0:49 Welcoming Ileen Devault. Teaching professors to read primary historical sources. College freshmen often think history is just a set of facts. “I’m going to be very good in this class….” You do need to know some facts.

7:22 Thinking like an historian. This is different for intro courses vs. major courses. Unfree Labor: Servants, Slaves, and Wives.

10:59 Historical documents also break up the class and wake up the students. Spending 15 minutes in a 50-minute class using a primary source.

14:49 A letter from an indentured servant. Students presenting historical documents in class by writing questions and leading a discussion. Crowd-sourcing the lecture.

21:55 One person speaking in class vs. many voices. Keeping the stakes low and the motivation shoe on the proper foot. Trying to keep adrenaline low in the classroom. The professor doesn’t have to talk all the time. Learning to become more relaxed.
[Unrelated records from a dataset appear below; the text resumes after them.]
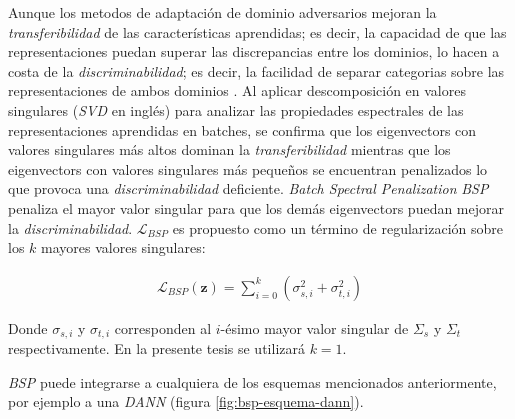 Aunque los metodos de adaptaci\'on de dominio adversarios mejoran la {\it transferibilidad} de las características
aprendidas; es decir, la capacidad de que las representaciones puedan superar las discrepancias entre los dominios, lo
hacen a costa de la {\it discriminabilidad}; es decir, la facilidad de separar categorias sobre las representaciones de
ambos dominios \parencite{chen2019transferability}. Al aplicar descomposici\'on en valores singulares ({\it SVD} en ingl\'es) para
analizar las propiedades espectrales de las representaciones aprendidas en batches, se confirma que los eigenvectors
con valores singulares m\'as altos dominan la {\it transferibilidad} mientras que los eigenvectors con valores
singulares m\'as pequeños se encuentran penalizados lo que provoca una {\it discriminabilidad} deficiente. {\it Batch
        Spectral Penalization} {\it BSP} \parencite{chen2019transferability} penaliza el mayor valor singular para que los dem\'as eigenvectors puedan mejorar la
    {\it discriminabilidad}. $\mathcal{L}_{BSP}$ es propuesto como un t\'ermino de regularizaci\'on sobre los $k$ mayores
valores singulares:

\begin{align}
    \mathcal{L}_{BSP}(\mathbf{z}) = \sum_{i=0}^{k} (\sigma_{s, i}^2 + \sigma_{t, i}^2)
    \label{eq:bsp}
\end{align}

Donde $\sigma_{s, i}$ y $\sigma_{t, i}$ corresponden al $i$-\'esimo mayor valor singular de $\Sigma_s$ y $\Sigma_t$
respectivamente. En la presente tesis se utilizar\'a $k=1$.

    {\it BSP} puede integrarse a cualquiera de los esquemas mencionados anteriormente, por ejemplo a una {\it DANN} (figura \ref{fig:bsp-esquema-dann}).

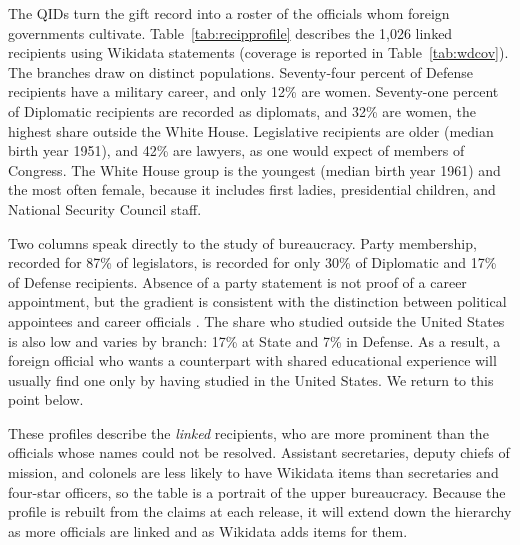 \documentclass[11pt]{article}
\makeatletter
\renewcommand\section{\@startsection{section}{1}{\z@}{-3.0ex plus -1ex minus -.2ex}{1.5ex plus .2ex}{\normalfont\large\bfseries\MakeUppercase}}
\makeatother
\begin{document}
The QIDs turn the gift record into a roster of the officials whom foreign governments cultivate. Table~\ref{tab:recipprofile} describes the 1,026 linked recipients using Wikidata statements (coverage is reported in Table~\ref{tab:wdcov}). The branches draw on distinct populations. Seventy-four percent of Defense recipients have a military career, and only 12\% are women. Seventy-one percent of Diplomatic recipients are recorded as diplomats, and 32\% are women, the highest share outside the White House. Legislative recipients are older (median birth year 1951), and 42\% are lawyers, as one would expect of members of Congress. The White House group is the youngest (median birth year 1961) and the most often female, because it includes first ladies, presidential children, and National Security Council staff.

Two columns speak directly to the study of bureaucracy. Party membership, recorded for 87\% of legislators, is recorded for only 30\% of Diplomatic and 17\% of Defense recipients. Absence of a party statement is not proof of a career appointment, but the gradient is consistent with the distinction between political appointees and career officials \citep{lewis2008politics}. The share who studied outside the United States is also low and varies by branch: 17\% at State and 7\% in Defense. As a result, a foreign official who wants a counterpart with shared educational experience will usually find one only by having studied in the United States. We return to this point below.

These profiles describe the \emph{linked} recipients, who are more prominent than the officials whose names could not be resolved. Assistant secretaries, deputy chiefs of mission, and colonels are less likely to have Wikidata items than secretaries and four-star officers, so the table is a portrait of the upper bureaucracy. Because the profile is rebuilt from the claims at each release, it will extend down the hierarchy as more officials are linked and as Wikidata adds items for them.

\section{What Do Givers and Recipients Share?}\label{sec:shared}

\begin{table}[t]
\centering\footnotesize\setlength{\tabcolsep}{4pt}
\caption{Characteristics shared by the giver and the recipient of each gift, compared with random pairings. The unit is a gift whose giver and recipient both have QIDs. ``Gifts'' counts those for which the characteristic is recorded for both people. The two baselines shuffle givers among gifts reported in the same year, or in the same branch and year, and average 500 permutations. ``Ratio'' is observed over the branch-year baseline. $p$ is the share of branch-year permutations at least as large as the observed value. ``Professional career'' groups occupations into military, diplomat, law, economics/business, academic, and civil servant (``politician'' is excluded). Panel B drops gifts reported by the White House and Congress.}\label{tab:shared}

\end{table}
\end{document}
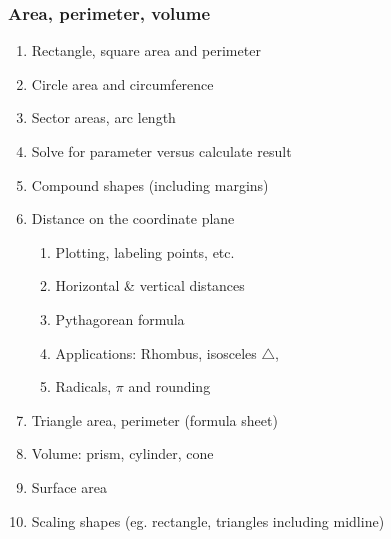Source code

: \documentclass[12pt, oneside]{article}
\begin{document}
\subsubsection*{Area, perimeter, volume}
  \begin{enumerate}
  \item Rectangle, square area and perimeter
  \item Circle area and circumference
  \item Sector areas, arc length
  \item Solve for parameter versus calculate result
  \item Compound shapes (including margins)
  \item Distance on the coordinate plane
  \begin{enumerate}
    \item Plotting, labeling points, etc.
    \item Horizontal \& vertical distances
    \item Pythagorean formula
    \item Applications: Rhombus, isosceles $\triangle$,
    \item Radicals, $\pi$ and rounding
    \end{enumerate}
  \item Triangle area, perimeter (formula sheet)
  \item Volume: prism, cylinder, cone
  \item Surface area
  \item Scaling shapes (eg. rectangle, triangles including midline)
  \end{enumerate}
\end{document}
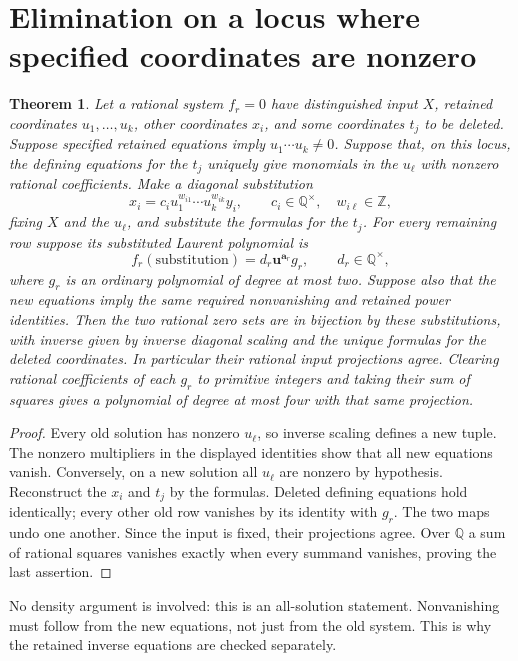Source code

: \documentclass[11pt,a4paper]{article}
\newtheorem{theorem}{Theorem}[section]\newtheorem{lemma}[theorem]{Lemma}\newtheorem{proposition}[theorem]{Proposition}\newtheorem{corollary}[theorem]{Corollary}
\newcommand{\Q}{\mathbb Q}\newcommand{\Z}{\mathbb Z}\newcommand{\Nm}{\operatorname{N}}
\begin{document}
\section{Elimination on a locus where specified coordinates are nonzero}
\begin{theorem}\label{thm:general}
Let a rational system $f_r=0$ have distinguished input $X$, retained
coordinates $u_1,\ldots,u_k$, other coordinates $x_i$, and some coordinates
$t_j$ to be deleted. Suppose specified retained equations imply
$u_1\cdots u_k\ne0$. Suppose that, on this locus, the defining equations
for the $t_j$ uniquely give monomials in the $u_\ell$ with nonzero rational
coefficients. Make a diagonal substitution
\[
 x_i=c_i u_1^{w_{i1}}\cdots u_k^{w_{ik}}y_i,
 \qquad c_i\in\Q^\times,\quad w_{i\ell}\in\Z,
\]
fixing $X$ and the $u_\ell$, and substitute the formulas for the $t_j$.
For every remaining row suppose its substituted Laurent polynomial is
\[
 f_r(\text{substitution})=d_r\boldsymbol u^{\boldsymbol a_r}g_r,
 \qquad d_r\in\Q^\times,
\]
where $g_r$ is an ordinary polynomial of degree at most two. Suppose also
that the new equations imply the same required nonvanishing and retained
power identities. Then the two rational zero sets are in bijection by
these substitutions, with inverse given by inverse diagonal scaling and
the unique formulas for the deleted coordinates. In particular their
rational input projections agree. Clearing rational coefficients of each
$g_r$ to primitive integers and taking their sum of squares gives a
polynomial of degree at most four with that same projection.
\end{theorem}
\begin{proof}
Every old solution has nonzero $u_\ell$, so inverse scaling defines a
new tuple. The nonzero multipliers in the displayed identities show that
all new equations vanish. Conversely, on a new solution all $u_\ell$ are
nonzero by hypothesis. Reconstruct the $x_i$ and $t_j$ by the formulas.
Deleted defining equations hold identically; every other old row vanishes
by its identity with $g_r$. The two maps undo one another. Since the input
is fixed, their projections agree. Over $\Q$ a sum of rational squares
vanishes exactly when every summand vanishes, proving the last assertion.
\end{proof}

No density argument is involved: this is an all-solution statement.
Nonvanishing must follow from the new equations, not just from the old
system. This is why the retained inverse equations are checked separately.
\end{document}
25:33 The first college class Ileen taught. Not doing things perfectly the first time. Needing to teach a class three times before you know what you want to do with that.

29:06 Teaching history in a labor relations school. Creating a focus on students in a culture of lecturing. At the beginning of discussion section students write down answer to a quiz question on the reading. This jump-starts the actual discussion. Students initialy complained about a weekly reading quiz, but by the end of the semester their evaluations show students appreciated it, and their papers are better.

36:01 Non-goal-directed tasks can support better learning. See Sweller (1994) “Cognitive Load Theory, Learning Difficulty, and Instructional Design” in Learning and Instruction, Vol 4, pp. 295-312. Ileen is a huge hit on Rate My Professor. Using quotations from primary sources on paper assignments. Reading all the papers, grading sample papers, and supporting the TA’s in their grading decisions. In other words: actually training TA’s. Edward’s way of doing that. Using a very loose rubric.

43:30 The joys of teaching at different levels. Getting into deeper philosophical issues: what is freedom? Does it even matter? Edward on putting the big philosophical question right up front.

48:54 Ileen’s teaching mistakes. Trying to cover everything and get everything in the exact right place. “There wasn’t time for me to say everything.” Not being a slave to structure.
Doug’s mistake of talking twice as fast to cover the material. A student pays Edward a compliment: ‘I don’t have to work so hard in your lectures.’

54:12 Thanks and signing off.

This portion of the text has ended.